#### Exercise goal:
Exactly the lines from the first line of the records to the line holding "reopened, or deleted. |" should be duplicated, and nothing more; pictures stay out.

#### Records supplied:

***

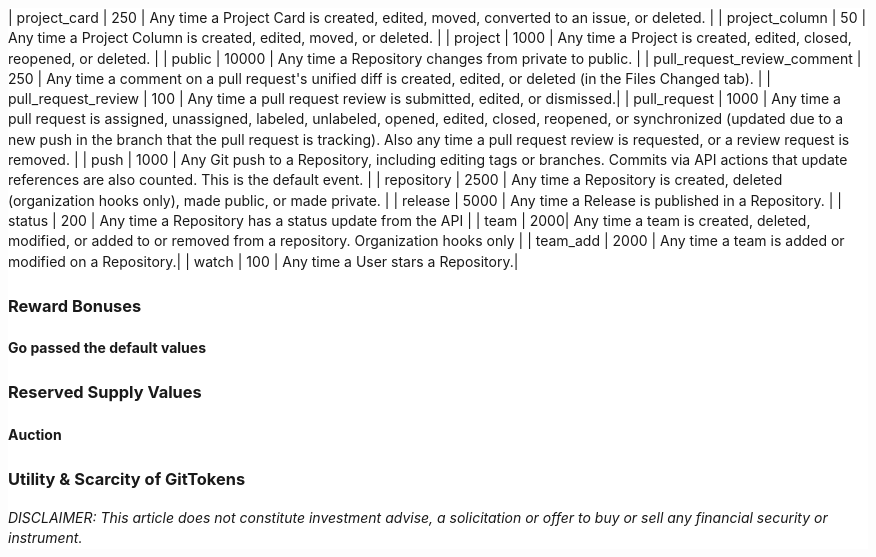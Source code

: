 | project_card | 250 | Any time a Project Card is created, edited, moved, converted to an issue, or deleted. |
| project_column | 50 | Any time a Project Column is created, edited, moved, or deleted. |
| project | 1000 | Any time a Project is created, edited, closed, reopened, or deleted. |
| public | 10000 | Any time a Repository changes from private to public. |
| pull_request_review_comment | 250 | Any time a comment on a pull request's unified diff is created, edited, or deleted (in the Files Changed tab). |
| pull_request_review | 100 | Any time a pull request review is submitted, edited, or dismissed.|
| pull_request | 1000 | Any time a pull request is assigned, unassigned, labeled, unlabeled, opened, edited, closed, reopened, or synchronized (updated due to a new push in the branch that the pull request is tracking). Also any time a pull request review is requested, or a review request is removed. |
| push | 1000 | Any Git push to a Repository, including editing tags or branches. Commits via API actions that update references are also counted. This is the default event. |
| repository | 2500 | Any time a Repository is created, deleted (organization hooks only), made public, or made private. |
| release | 5000 | Any time a Release is published in a Repository. |
| status | 200 | Any time a Repository has a status update from the API |
| team | 2000| Any time a team is created, deleted, modified, or added to or removed from a repository. Organization hooks only |
| team_add | 2000 | Any time a team is added or modified on a Repository.|
| watch | 100 | Any time a User stars a Repository.|

### Reward Bonuses

#### Go passed the default values

### Reserved Supply Values

#### Auction

### Utility & Scarcity of GitTokens


_DISCLAIMER: This article does not constitute investment advise, a solicitation or offer to
buy or sell any financial security or instrument._
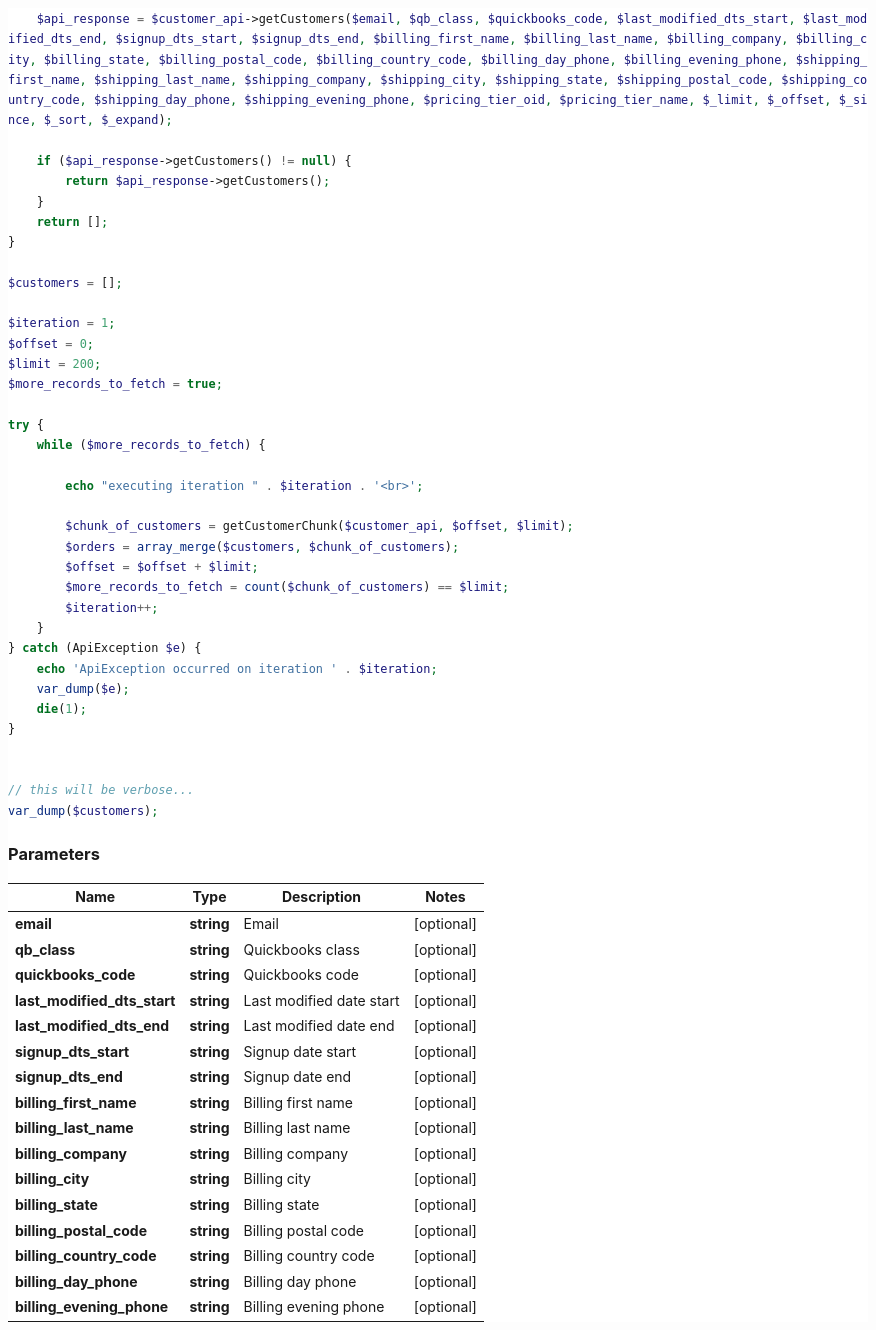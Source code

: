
 ```php
    $api_response = $customer_api->getCustomers($email, $qb_class, $quickbooks_code, $last_modified_dts_start, $last_modified_dts_end, $signup_dts_start, $signup_dts_end, $billing_first_name, $billing_last_name, $billing_company, $billing_city, $billing_state, $billing_postal_code, $billing_country_code, $billing_day_phone, $billing_evening_phone, $shipping_first_name, $shipping_last_name, $shipping_company, $shipping_city, $shipping_state, $shipping_postal_code, $shipping_country_code, $shipping_day_phone, $shipping_evening_phone, $pricing_tier_oid, $pricing_tier_name, $_limit, $_offset, $_since, $_sort, $_expand);

    if ($api_response->getCustomers() != null) {
        return $api_response->getCustomers();
    }
    return [];
}

$customers = [];

$iteration = 1;
$offset = 0;
$limit = 200;
$more_records_to_fetch = true;

try {
    while ($more_records_to_fetch) {

        echo "executing iteration " . $iteration . '<br>';

        $chunk_of_customers = getCustomerChunk($customer_api, $offset, $limit);
        $orders = array_merge($customers, $chunk_of_customers);
        $offset = $offset + $limit;
        $more_records_to_fetch = count($chunk_of_customers) == $limit;
        $iteration++;
    }
} catch (ApiException $e) {
    echo 'ApiException occurred on iteration ' . $iteration;
    var_dump($e);
    die(1);
}


// this will be verbose...
var_dump($customers);
```


### Parameters

Name | Type | Description  | Notes
------------- | ------------- | ------------- | -------------
 **email** | **string**| Email | [optional]
 **qb_class** | **string**| Quickbooks class | [optional]
 **quickbooks_code** | **string**| Quickbooks code | [optional]
 **last_modified_dts_start** | **string**| Last modified date start | [optional]
 **last_modified_dts_end** | **string**| Last modified date end | [optional]
 **signup_dts_start** | **string**| Signup date start | [optional]
 **signup_dts_end** | **string**| Signup date end | [optional]
 **billing_first_name** | **string**| Billing first name | [optional]
 **billing_last_name** | **string**| Billing last name | [optional]
 **billing_company** | **string**| Billing company | [optional]
 **billing_city** | **string**| Billing city | [optional]
 **billing_state** | **string**| Billing state | [optional]
 **billing_postal_code** | **string**| Billing postal code | [optional]
 **billing_country_code** | **string**| Billing country code | [optional]
 **billing_day_phone** | **string**| Billing day phone | [optional]
 **billing_evening_phone** | **string**| Billing evening phone | [optional]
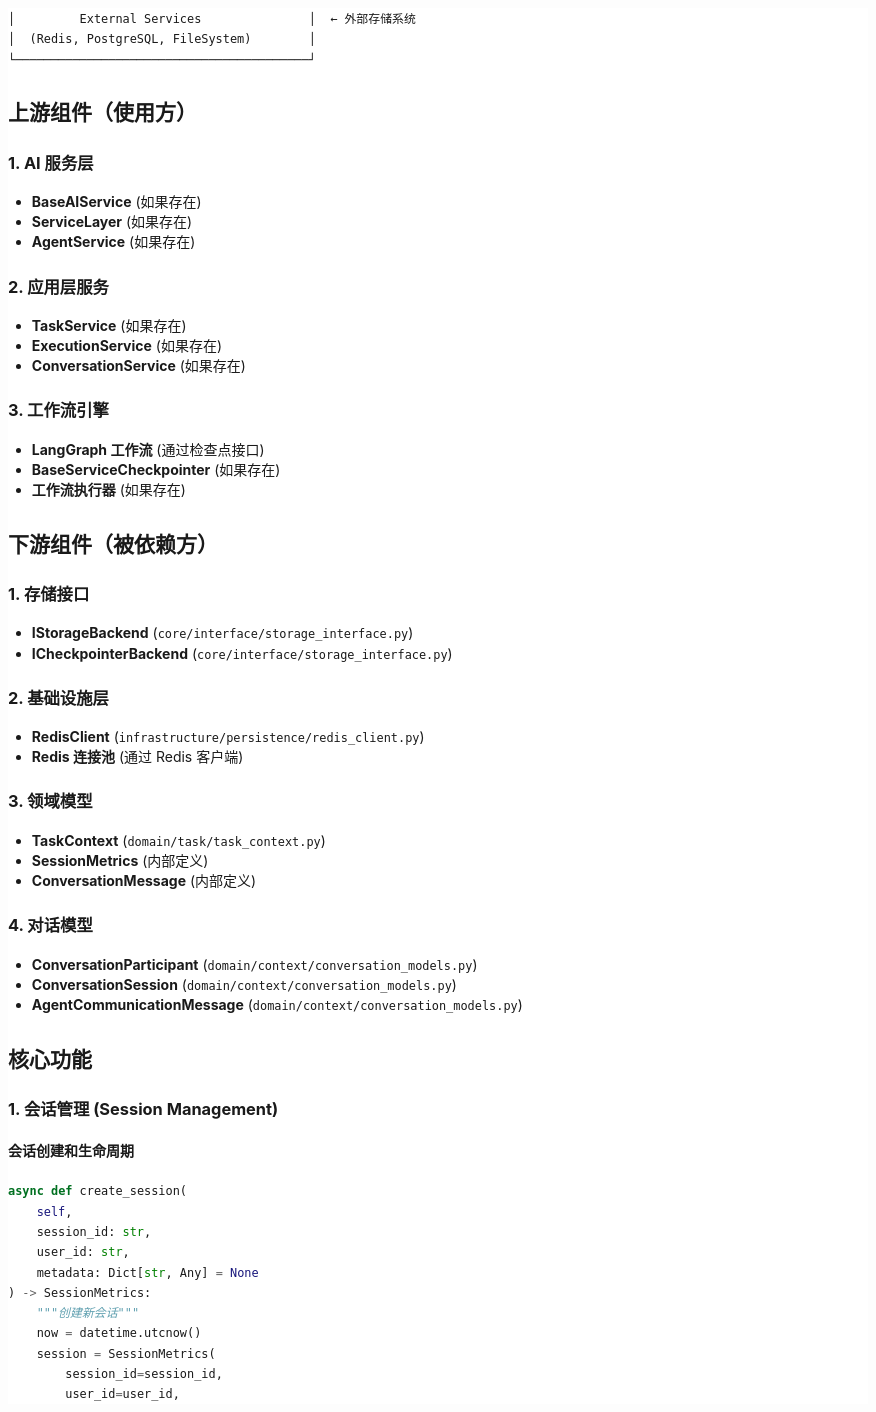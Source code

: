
 ```
│         External Services               │  ← 外部存储系统
│  (Redis, PostgreSQL, FileSystem)        │
└─────────────────────────────────────────┘
```

## 上游组件（使用方）

### 1. AI 服务层
- **BaseAIService** (如果存在)
- **ServiceLayer** (如果存在)
- **AgentService** (如果存在)

### 2. 应用层服务
- **TaskService** (如果存在)
- **ExecutionService** (如果存在)
- **ConversationService** (如果存在)

### 3. 工作流引擎
- **LangGraph 工作流** (通过检查点接口)
- **BaseServiceCheckpointer** (如果存在)
- **工作流执行器** (如果存在)

## 下游组件（被依赖方）

### 1. 存储接口
- **IStorageBackend** (`core/interface/storage_interface.py`)
- **ICheckpointerBackend** (`core/interface/storage_interface.py`)

### 2. 基础设施层
- **RedisClient** (`infrastructure/persistence/redis_client.py`)
- **Redis 连接池** (通过 Redis 客户端)

### 3. 领域模型
- **TaskContext** (`domain/task/task_context.py`)
- **SessionMetrics** (内部定义)
- **ConversationMessage** (内部定义)

### 4. 对话模型
- **ConversationParticipant** (`domain/context/conversation_models.py`)
- **ConversationSession** (`domain/context/conversation_models.py`)
- **AgentCommunicationMessage** (`domain/context/conversation_models.py`)

## 核心功能

### 1. 会话管理 (Session Management)

#### 会话创建和生命周期
```python
async def create_session(
    self,
    session_id: str,
    user_id: str,
    metadata: Dict[str, Any] = None
) -> SessionMetrics:
    """创建新会话"""
    now = datetime.utcnow()
    session = SessionMetrics(
        session_id=session_id,
        user_id=user_id,
```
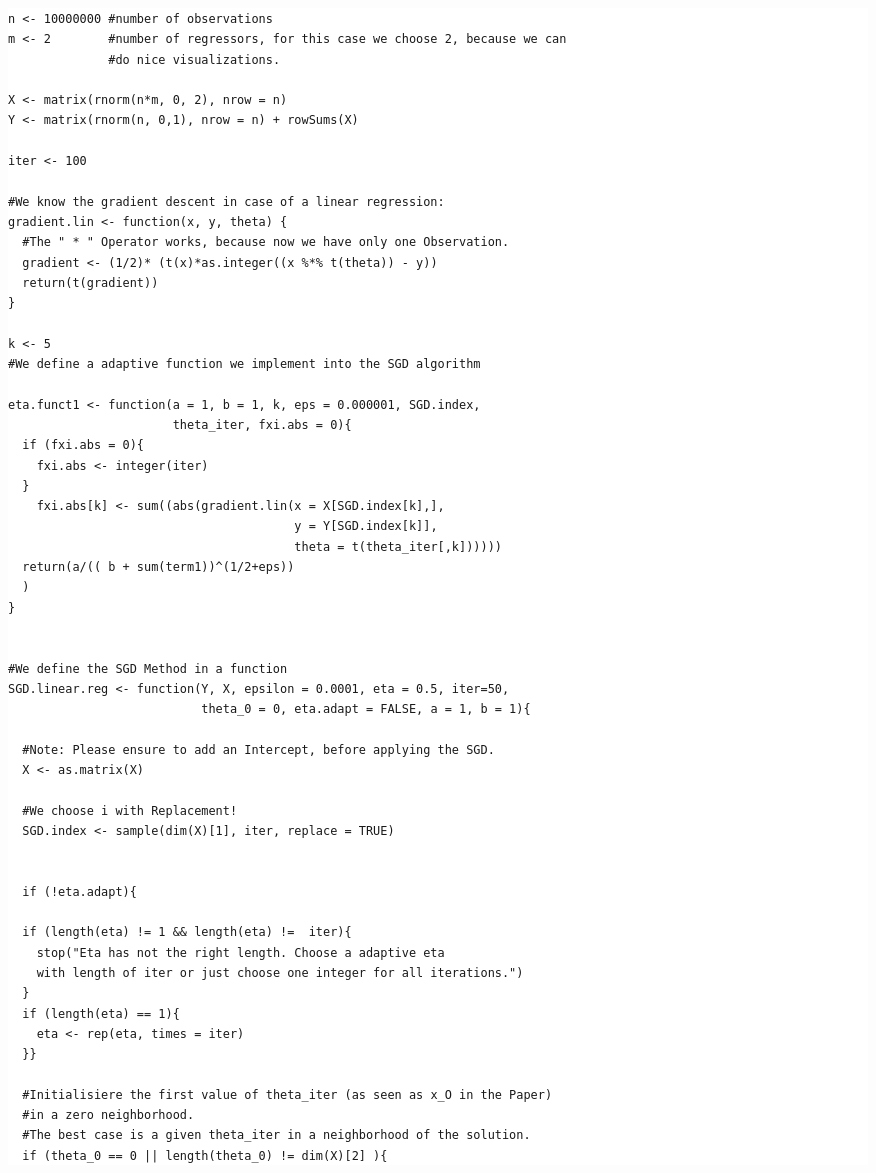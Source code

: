     n <- 10000000 #number of observations
    m <- 2        #number of regressors, for this case we choose 2, because we can
                  #do nice visualizations. 

    X <- matrix(rnorm(n*m, 0, 2), nrow = n)
    Y <- matrix(rnorm(n, 0,1), nrow = n) + rowSums(X)

    iter <- 100

    #We know the gradient descent in case of a linear regression:
    gradient.lin <- function(x, y, theta) {
      #The " * " Operator works, because now we have only one Observation.
      gradient <- (1/2)* (t(x)*as.integer((x %*% t(theta)) - y)) 
      return(t(gradient))                                         
    }

    k <- 5
    #We define a adaptive function we implement into the SGD algorithm

    eta.funct1 <- function(a = 1, b = 1, k, eps = 0.000001, SGD.index,
                           theta_iter, fxi.abs = 0){
      if (fxi.abs = 0){
        fxi.abs <- integer(iter)
      }
        fxi.abs[k] <- sum((abs(gradient.lin(x = X[SGD.index[k],],
                                            y = Y[SGD.index[k]], 
                                            theta = t(theta_iter[,k])))))
      return(a/(( b + sum(term1))^(1/2+eps))
      )
    }


    #We define the SGD Method in a function
    SGD.linear.reg <- function(Y, X, epsilon = 0.0001, eta = 0.5, iter=50,
                               theta_0 = 0, eta.adapt = FALSE, a = 1, b = 1){
      
      #Note: Please ensure to add an Intercept, before applying the SGD.
      X <- as.matrix(X) 
      
      #We choose i with Replacement!
      SGD.index <- sample(dim(X)[1], iter, replace = TRUE) 
      
      
      if (!eta.adapt){
      
      if (length(eta) != 1 && length(eta) !=  iter){
        stop("Eta has not the right length. Choose a adaptive eta
        with length of iter or just choose one integer for all iterations.")
      }
      if (length(eta) == 1){
        eta <- rep(eta, times = iter)
      }}
      
      #Initialisiere the first value of theta_iter (as seen as x_O in the Paper) 
      #in a zero neighborhood.
      #The best case is a given theta_iter in a neighborhood of the solution.
      if (theta_0 == 0 || length(theta_0) != dim(X)[2] ){ 
        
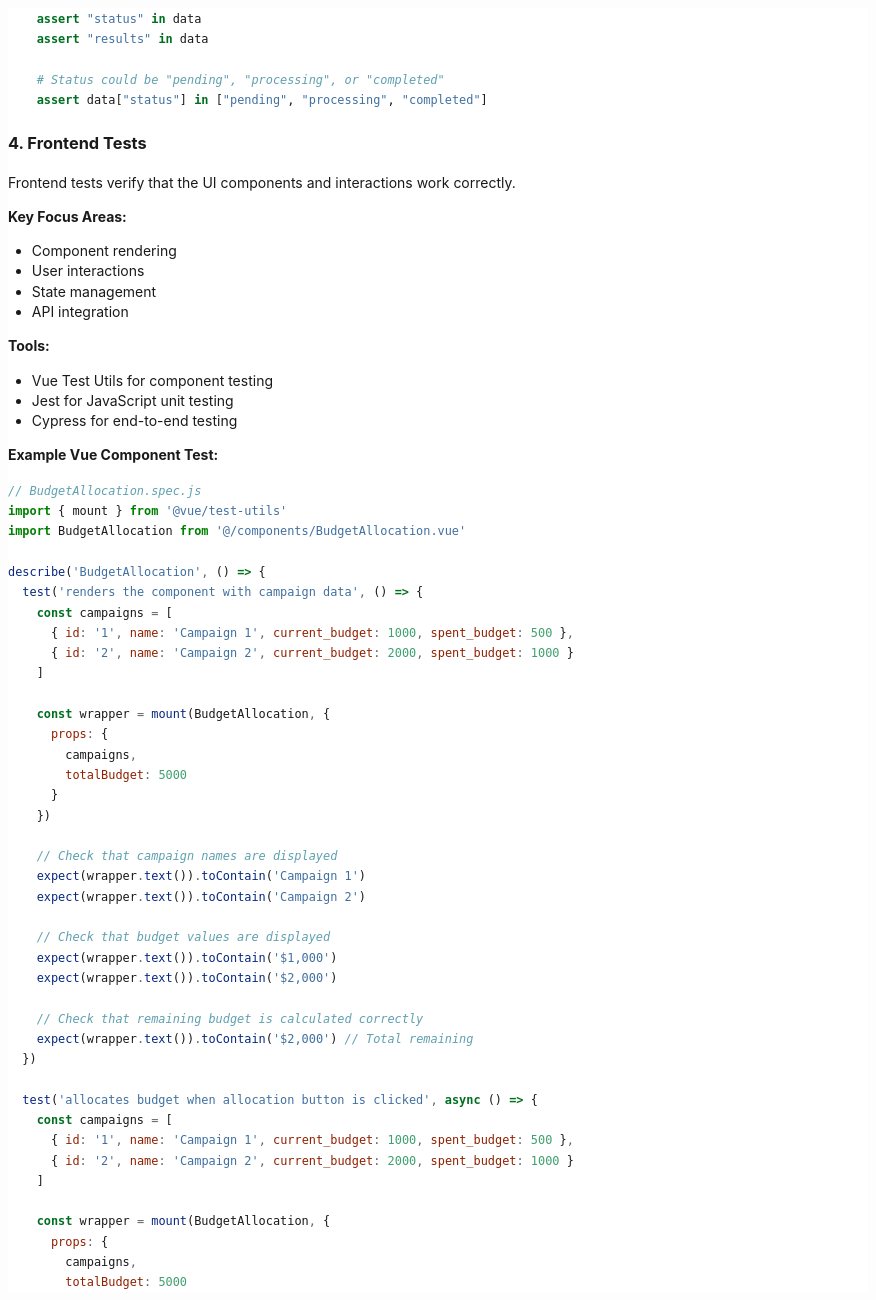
 ```python
    assert "status" in data
    assert "results" in data
    
    # Status could be "pending", "processing", or "completed"
    assert data["status"] in ["pending", "processing", "completed"]
```

### 4. Frontend Tests

Frontend tests verify that the UI components and interactions work correctly.

**Key Focus Areas:**
- Component rendering
- User interactions
- State management
- API integration

**Tools:**
- Vue Test Utils for component testing
- Jest for JavaScript unit testing
- Cypress for end-to-end testing

**Example Vue Component Test:**

```javascript
// BudgetAllocation.spec.js
import { mount } from '@vue/test-utils'
import BudgetAllocation from '@/components/BudgetAllocation.vue'

describe('BudgetAllocation', () => {
  test('renders the component with campaign data', () => {
    const campaigns = [
      { id: '1', name: 'Campaign 1', current_budget: 1000, spent_budget: 500 },
      { id: '2', name: 'Campaign 2', current_budget: 2000, spent_budget: 1000 }
    ]
    
    const wrapper = mount(BudgetAllocation, {
      props: {
        campaigns,
        totalBudget: 5000
      }
    })
    
    // Check that campaign names are displayed
    expect(wrapper.text()).toContain('Campaign 1')
    expect(wrapper.text()).toContain('Campaign 2')
    
    // Check that budget values are displayed
    expect(wrapper.text()).toContain('$1,000')
    expect(wrapper.text()).toContain('$2,000')
    
    // Check that remaining budget is calculated correctly
    expect(wrapper.text()).toContain('$2,000') // Total remaining
  })
  
  test('allocates budget when allocation button is clicked', async () => {
    const campaigns = [
      { id: '1', name: 'Campaign 1', current_budget: 1000, spent_budget: 500 },
      { id: '2', name: 'Campaign 2', current_budget: 2000, spent_budget: 1000 }
    ]
    
    const wrapper = mount(BudgetAllocation, {
      props: {
        campaigns,
        totalBudget: 5000
```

***

#### Output for this task:
Source code

: | project_card | 250 | Any time a Project Card is created, edited, moved, converted to an issue, or deleted. |
| project_column | 50 | Any time a Project Column is created, edited, moved, or deleted. |
| project | 1000 | Any time a Project is created, edited, closed, reopened, or deleted. |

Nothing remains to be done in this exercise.